High energy prices, falling investment and rising labour costs are hitting the German economy ever harder. The latest Bundestag analysis shows that in key sectors Germany is losing competitiveness compared with the USA, China and other G7 states, and that some of the problems are already structural in nature.
In January 2026, Federal Chancellor Friedrich Merz (CDU) described the situation of the German economy in some sectors as critical. He emphasised that productivity is too low, while the costs of bureaucracy and taxes are too high. In the context of these words, a new document of the German Bundestag analyses Germany's economic position on the basis of selected indicators in an international comparison with the G7 countries, Scandinavia and China.
The main burden on Germany is energy, because industrial electricity prices in Germany are the highest in the G7, reaching more than 20 ct/kWh (a unit denoting the price of electrical or thermal energy in Germany and certain other countries. It signifies the cost (in cents) of consuming 1 kWh of energy, which is the basic billing measure - editor's note) in 2023. By comparison, in the USA it is a mere 7 ct/kWh, and in Canada about 6 ct. In Europe, Italy pays similarly high prices (about 25 ct), but France benefits from cheap nuclear energy (about 10 ct). This factor, linked to the energy transition (Energiewende), particularly weakens the competitiveness of energy-intensive industries, such as chemicals or steel.
One of the key indicators of competitiveness is the level of private investment. But according to the Bundestag analysis, the investments of German enterprises have shown a downward trend in recent years. The investment index (based on the 2013 level) shows that in Germany this indicator fell below 120 points in 2024, whereas in other G7 countries, such as the United States or Canada, it rose above 200. In China, for example, investment is growing dynamically, reaching more than 210 points, which reflects the dynamic development of infrastructure and technology.

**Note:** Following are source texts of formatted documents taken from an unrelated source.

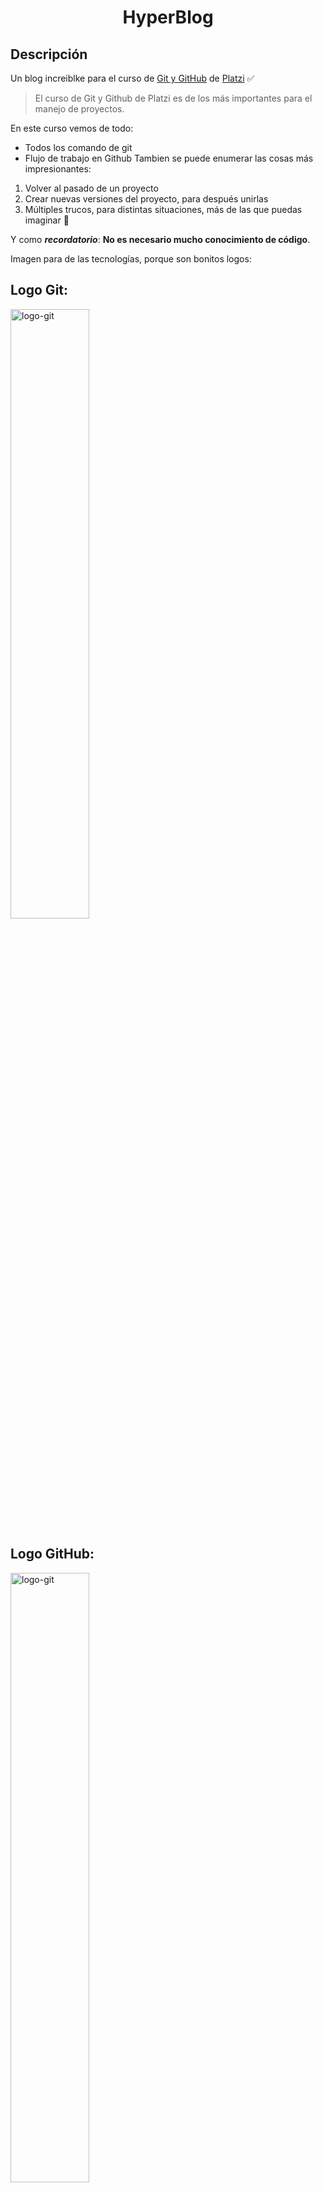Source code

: <center>
  <h1 align="center">HyperBlog</h1>
</center>

## Descripción 

Un blog increiblke para el curso de [Git y GitHub](https://platzi.com/cursos/git-github/) de [Platzi](https://platzi.com/"Platzi") ✅

>El curso de Git y Github de Platzi es de los más importantes para el manejo de proyectos.

En este curso vemos de todo:
* Todos los comando de git
* Flujo de trabajo en Github
Tambien se puede enumerar las cosas más impresionantes:
1. Volver al pasado de un proyecto
2. Crear nuevas versiones del proyecto, para después unirlas
3. Múltiples trucos, para distintas situaciones, más de las que puedas imaginar 🤯

Y como ***recordatorio***: **No es necesario mucho conocimiento de código**.

Imagen para de las tecnologías, porque son bonitos logos:

## Logo Git:

<img src="https://cdn.freebiesupply.com/logos/large/2x/git-icon-logo-png-transparent.png" alt="logo-git" width="50%" />

## Logo GitHub:

<img src="https://pngimg.com/uploads/github/github_PNG84.png" alt="logo-git" width="50%" />
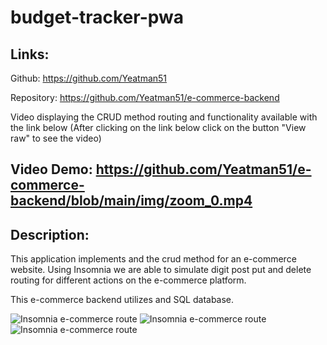 # budget-tracker-pwa

## Links:
Github: https://github.com/Yeatman51

Repository: https://github.com/Yeatman51/e-commerce-backend

Video displaying the CRUD method routing and functionality available with the link below 
(After clicking on the link below click on the button "View raw" to see the video)

Video Demo: https://github.com/Yeatman51/e-commerce-backend/blob/main/img/zoom_0.mp4
---

## Description:

This application implements and the crud method for an e-commerce website. Using Insomnia we are able to simulate digit post put and delete routing for different actions on the e-commerce platform.

This e-commerce backend utilizes and SQL database.


![Insomnia e-commerce route](img/get-categories.png)
![Insomnia e-commerce route](img/get-products.png)
![Insomnia e-commerce route](img/get-tags.png)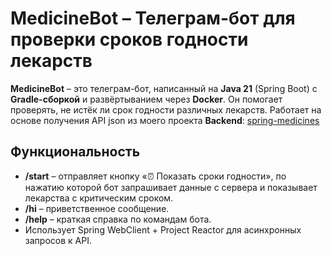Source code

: # MedicineBot – Телеграм-бот для проверки сроков годности лекарств

**MedicineBot** – это телеграм-бот, написанный на **Java 21** (Spring Boot) с **Gradle-сборкой** и развёртыванием через **Docker**. 
Он помогает проверять, не истёк ли срок годности различных лекарств.
Работает на основе получения API json из моего проекта **Backend**: [spring-medicines](https://github.com/Greem4/spring-medicines)

## Функциональность
- **/start** – отправляет кнопку «⏰ Показать сроки годности», по нажатию которой бот запрашивает данные с сервера и показывает лекарства с критическим сроком.
- **/hi** – приветственное сообщение.
- **/help** – краткая справка по командам бота.
- Использует Spring WebClient + Project Reactor для асинхронных запросов к API.

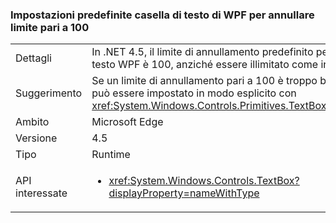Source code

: ### <a name="wpf-textbox-defaults-to-undo-limit-of-100"></a>Impostazioni predefinite casella di testo di WPF per annullare limite pari a 100

|   |   |
|---|---|
|Dettagli|In .NET 4.5, il limite di annullamento predefinito per una casella di testo WPF è 100, anziché essere illimitato come in .NET 4.0|
|Suggerimento|Se un limite di annullamento pari a 100 è troppo basso, il limite può essere impostato in modo esplicito con <xref:System.Windows.Controls.Primitives.TextBoxBase.UndoLimit>|
|Ambito|Microsoft Edge|
|Versione|4.5|
|Tipo|Runtime|
|API interessate|<ul><li><xref:System.Windows.Controls.TextBox?displayProperty=nameWithType></li></ul>|

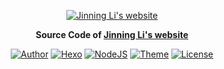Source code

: <p align="center">
  <a href="https://docsify.js.org">
    <img alt="Jinning Li's website" src="https://jinningli.github.io/favicon.png">
  </a>
</p>
<p align="center">
  <strong>Source Code of <a href="https://jinningli.github.io">Jinning Li's website</a></strong>
</p>
<p align="center">
  <a href="https://jinningli.github.io"><img alt="Author" src="https://img.shields.io/badge/author-Jinning Li-546e7a.svg?style=flat-square"></a>
  <a href="https://hexo.io"><img alt="Hexo" src="https://img.shields.io/badge/hexo-1.0.3-0e83cd.svg?style=flat-square"></a>
  <a href="https://nodejs.org"><img alt="NodeJS" src="https://img.shields.io/badge/node.js-8.7.0-43853d.svg?style=flat-square"></a>
  <a href="https://material.viosey.com"><img alt="Theme" src="https://img.shields.io/badge/theme-material-red.svg?style=flat-square"></a>
  <a href="https://jinningli.github.io/creativecommons.html"><img alt="License" src="https://img.shields.io/badge/License-CC%20BY%20NC%20SA%203.0%20Unported-abb3ac.svg?style=flat-square"></a>
</p>
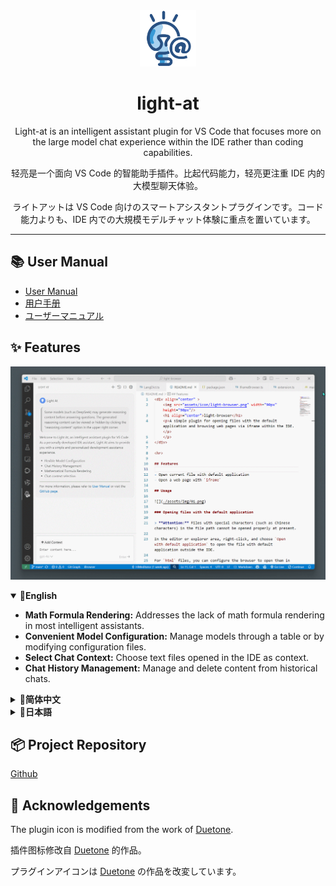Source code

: <div align="center" >
    <img src="assets/icons/light-at.png" width="90px" height="90px"/>
    <h1 align="center">light-at</h1>
    <p>Light-at is an intelligent assistant plugin for VS Code that focuses more on the large model chat experience within the IDE rather than coding capabilities.</p>
    <p>轻亮是一个面向 VS Code 的智能助手插件。比起代码能力，轻亮更注重 IDE 内的大模型聊天体验。</p>
    <p>ライトアットは VS Code 向けのスマートアシスタントプラグインです。コード能力よりも、IDE 内での大規模モデルチャット体験に重点を置いています。</p>
</div>

<hr>

## 📚 User Manual

- [User Manual](docs/user-manual_en.md)
- [用户手册](docs/user-manual_zh-cn.md)
- [ユーザーマニュアル](docs/user-manual_ja.md)

## ✨ Features

![](assets/media/media-once.gif)

<details open>
<summary> 🗽<b>English</b> </summary>

- **Math Formula Rendering:** Addresses the lack of math formula rendering in most intelligent assistants.
- **Convenient Model Configuration:** Manage models through a table or by modifying configuration files.
- **Select Chat Context:** Choose text files opened in the IDE as context.
- **Chat History Management:** Manage and delete content from historical chats.

</details>

<details close>
<summary> 🐼<b>简体中文</b> </summary>

- **数学公式渲染:** 弥补了大多数智能助手没有数学公式渲染的缺点。
- **方便的模型配置:** 通过表格或修改配置文件管理模型。
- **选择聊天上下文:** 选择 IDE 中打开过的文本文件作为上下文
- **聊天记录管理:** 管理历史聊天，删除聊天中的内容

</details>

<details close>
<summary> 🌸<b>日本語</b> </summary>

- **数学公式レンダリング:** 多くのスマートアシスタントが欠いている数学公式のレンダリング機能を補完します。
- **便利なモデル設定:** テーブルや設定ファイルの編集を通じてモデルを管理できます。
- **チャットコンテキストの選択:** IDE で開いたテキストファイルを選んでコンテキストとして使用できます。
- **チャット履歴管理:** 過去のチャットを管理し、チャット内の内容を削除できます。

</details>

## 📦 Project Repository

[Github](https://github.com/HiMeditator/light-at)

## 👏 Acknowledgements

The plugin icon is modified from the work of [Duetone](assets/icons/credits.md).

插件图标修改自 [Duetone](assets/icons/credits.md) 的作品。

プラグインアイコンは [Duetone](assets/icons/credits.md) の作品を改変しています。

Another aspect weighing on the German economy is the taxation of enterprises. The effective average tax rate on the return on investment in Germany is around 30%, which places the country in the middle of the range among the states analysed. In Italy it is (about 27%) and in France (about 25%). Significantly lower taxes are found in the USA (about 23%) and the United Kingdom (about 22%). Sweden, with an indicator below 20%, shows that it is precisely low taxes that can attract capital.

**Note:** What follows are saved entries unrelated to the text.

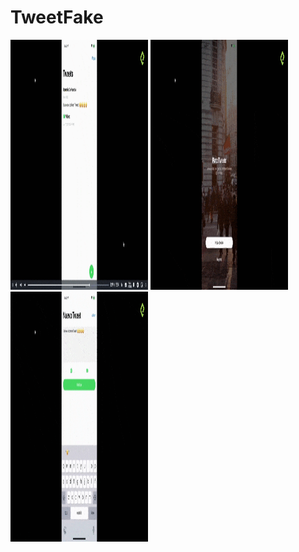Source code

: # TweetFake
<img src="mapa.gif" width="220" height="400"/>
<img src="sesion.gif" width="220" height="400"/>
<img src="publicar.gif" width="220" height="400"/>
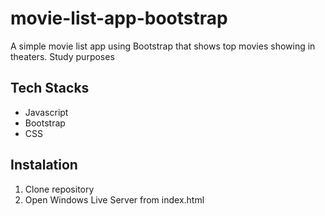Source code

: # movie-list-app-bootstrap

A simple movie list app using Bootstrap that shows top movies showing in theaters. Study purposes

## Tech Stacks

- Javascript
- Bootstrap
- CSS

## Instalation

1. Clone repository
2. Open Windows Live Server from index.html
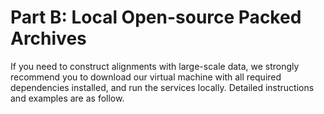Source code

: # Part B: Local Open-source Packed Archives

If you need to construct alignments with large-scale data, we strongly recommend you to download our virtual machine with all required dependencies installed, and run the services locally. Detailed instructions and examples are as follow.
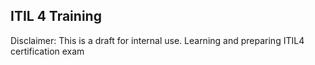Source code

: ## ITIL 4 Training

Disclaimer: This is a draft for internal use. Learning and preparing ITIL4 certification exam


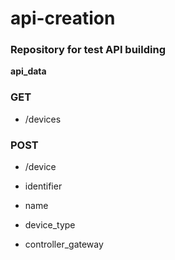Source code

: # api-creation
### Repository for test API building

**api_data**

### GET

* /devices

### POST

* /device

* identifier
* name
* device_type
* controller_gateway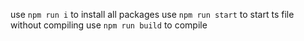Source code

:use `npm run i` to install all packages
use `npm run start` to start ts file without compiling
use `npm run build` to compile
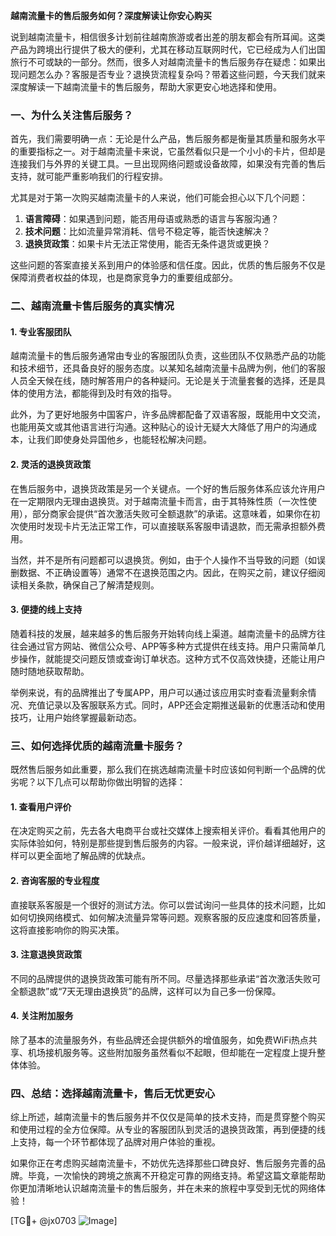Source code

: **越南流量卡的售后服务如何？深度解读让你安心购买**

说到越南流量卡，相信很多计划前往越南旅游或者出差的朋友都会有所耳闻。这类产品为跨境出行提供了极大的便利，尤其在移动互联网时代，它已经成为人们出国旅行不可或缺的一部分。然而，很多人对越南流量卡的售后服务存在疑虑：如果出现问题怎么办？客服是否专业？退换货流程复杂吗？带着这些问题，今天我们就来深度解读一下越南流量卡的售后服务，帮助大家更安心地选择和使用。

### **一、为什么关注售后服务？**

首先，我们需要明确一点：无论是什么产品，售后服务都是衡量其质量和服务水平的重要指标之一。对于越南流量卡来说，它虽然看似只是一个小小的卡片，但却是连接我们与外界的关键工具。一旦出现网络问题或设备故障，如果没有完善的售后支持，就可能严重影响我们的行程安排。

尤其是对于第一次购买越南流量卡的人来说，他们可能会担心以下几个问题：
1. **语言障碍**：如果遇到问题，能否用母语或熟悉的语言与客服沟通？
2. **技术问题**：比如流量异常消耗、信号不稳定等，能否快速解决？
3. **退换货政策**：如果卡片无法正常使用，能否无条件退货或更换？

这些问题的答案直接关系到用户的体验感和信任度。因此，优质的售后服务不仅是保障消费者权益的体现，也是商家竞争力的重要组成部分。

### **二、越南流量卡售后服务的真实情况**

#### 1. **专业客服团队**
越南流量卡的售后服务通常由专业的客服团队负责，这些团队不仅熟悉产品的功能和技术细节，还具备良好的服务态度。以某知名越南流量卡品牌为例，他们的客服人员全天候在线，随时解答用户的各种疑问。无论是关于流量套餐的选择，还是具体的使用方法，都能得到及时有效的指导。

此外，为了更好地服务中国客户，许多品牌都配备了双语客服，既能用中文交流，也能用英文或其他语言进行沟通。这种贴心的设计无疑大大降低了用户的沟通成本，让我们即使身处异国他乡，也能轻松解决问题。

#### 2. **灵活的退换货政策**
在售后服务中，退换货政策是另一个关键点。一个好的售后服务体系应该允许用户在一定期限内无理由退换货。对于越南流量卡而言，由于其特殊性质（一次性使用），部分商家会提供“首次激活失败可全额退款”的承诺。这意味着，如果你在初次使用时发现卡片无法正常工作，可以直接联系客服申请退款，而无需承担额外费用。

当然，并不是所有问题都可以退换货。例如，由于个人操作不当导致的问题（如误删数据、不正确设置等）通常不在退换范围之内。因此，在购买之前，建议仔细阅读相关条款，确保自己了解清楚规则。

#### 3. **便捷的线上支持**
随着科技的发展，越来越多的售后服务开始转向线上渠道。越南流量卡的品牌方往往会通过官方网站、微信公众号、APP等多种方式提供在线支持。用户只需简单几步操作，就能提交问题反馈或查询订单状态。这种方式不仅高效快捷，还能让用户随时随地获取帮助。

举例来说，有的品牌推出了专属APP，用户可以通过该应用实时查看流量剩余情况、充值记录以及客服联系方式。同时，APP还会定期推送最新的优惠活动和使用技巧，让用户始终掌握最新动态。

### **三、如何选择优质的越南流量卡服务？**

既然售后服务如此重要，那么我们在挑选越南流量卡时应该如何判断一个品牌的优劣呢？以下几点可以帮助你做出明智的选择：

#### 1. **查看用户评价**
在决定购买之前，先去各大电商平台或社交媒体上搜索相关评价。看看其他用户的实际体验如何，特别是那些提到售后服务的内容。一般来说，评价越详细越好，这样可以更全面地了解品牌的优缺点。

#### 2. **咨询客服的专业程度**
直接联系客服是一个很好的测试方法。你可以尝试询问一些具体的技术问题，比如如何切换网络模式、如何解决流量异常等问题。观察客服的反应速度和回答质量，这将直接影响你的购买决策。

#### 3. **注意退换货政策**
不同的品牌提供的退换货政策可能有所不同。尽量选择那些承诺“首次激活失败可全额退款”或“7天无理由退换货”的品牌，这样可以为自己多一份保障。

#### 4. **关注附加服务**
除了基本的流量服务外，有些品牌还会提供额外的增值服务，如免费WiFi热点共享、机场接机服务等。这些附加服务虽然看似不起眼，但却能在一定程度上提升整体体验。

### **四、总结：选择越南流量卡，售后无忧更安心**

综上所述，越南流量卡的售后服务并不仅仅是简单的技术支持，而是贯穿整个购买和使用过程的全方位保障。从专业的客服团队到灵活的退换货政策，再到便捷的线上支持，每一个环节都体现了品牌对用户体验的重视。

如果你正在考虑购买越南流量卡，不妨优先选择那些口碑良好、售后服务完善的品牌。毕竟，一次愉快的跨境之旅离不开稳定可靠的网络支持。希望这篇文章能帮助你更加清晰地认识越南流量卡的售后服务，并在未来的旅程中享受到无忧的网络体验！

[TG💪+ @jx0703 ![Image](https://github.com/user-attachments/assets/dbca1d08-cadb-493c-b0ec-ad6f7a83f270)]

According to the Bundestag analysis, the next problem concerns the high unit labour costs of production; in Germany they are rising faster than the G7 average. From 2015 to 2025 the indicator for Germany rose by about 20 points, exceeding 130 (index 2015=100). By comparison, the G7 average is a mere 115 points, and in the USA or Japan the increase is minimal. In Scandinavia, for example in Denmark, costs are rising more slowly thanks to efficient labour models.
As a result, German firms are losing competitiveness against cheaper producers from Asia. Merz is calling for an improvement in productivity through the reduction of bureaucracy, which could offset these costs.

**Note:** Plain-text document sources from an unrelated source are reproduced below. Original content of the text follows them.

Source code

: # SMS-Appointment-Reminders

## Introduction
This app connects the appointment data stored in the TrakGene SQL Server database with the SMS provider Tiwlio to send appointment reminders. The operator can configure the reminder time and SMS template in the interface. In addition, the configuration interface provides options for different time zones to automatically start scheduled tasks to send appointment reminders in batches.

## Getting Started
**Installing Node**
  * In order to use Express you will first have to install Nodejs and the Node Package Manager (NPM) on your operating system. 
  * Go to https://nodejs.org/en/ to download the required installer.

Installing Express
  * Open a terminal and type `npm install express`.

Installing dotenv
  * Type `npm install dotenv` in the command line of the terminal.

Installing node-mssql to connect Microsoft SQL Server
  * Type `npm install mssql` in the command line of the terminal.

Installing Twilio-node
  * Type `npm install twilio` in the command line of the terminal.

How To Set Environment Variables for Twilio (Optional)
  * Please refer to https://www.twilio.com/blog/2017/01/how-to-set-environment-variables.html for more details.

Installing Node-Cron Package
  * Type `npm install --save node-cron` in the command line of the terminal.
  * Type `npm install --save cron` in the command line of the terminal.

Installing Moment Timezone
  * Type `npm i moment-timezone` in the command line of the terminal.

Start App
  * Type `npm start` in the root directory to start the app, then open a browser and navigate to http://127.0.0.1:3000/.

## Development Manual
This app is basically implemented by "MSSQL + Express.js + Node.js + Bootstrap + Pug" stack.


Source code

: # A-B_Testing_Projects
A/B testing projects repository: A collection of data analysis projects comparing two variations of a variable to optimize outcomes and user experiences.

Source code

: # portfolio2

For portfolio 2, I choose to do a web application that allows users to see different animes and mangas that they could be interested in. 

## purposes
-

Germany's share of global GDP fell from 7% in 1995 to a mere 4% in 2024. Meanwhile China increased its share from 3% to 19%, and the USA from 21% to 27%. In Europe, France and the United Kingdom maintain stable levels (about 4-5%).
This decline reflects Germany's slower economic growth compared with the dynamic markets. The document emphasises that deindustrialisation, brought about by high energy prices, is accelerating this process. In the context of globalisation, Germany must invest in innovation in order to recover its position as a leader.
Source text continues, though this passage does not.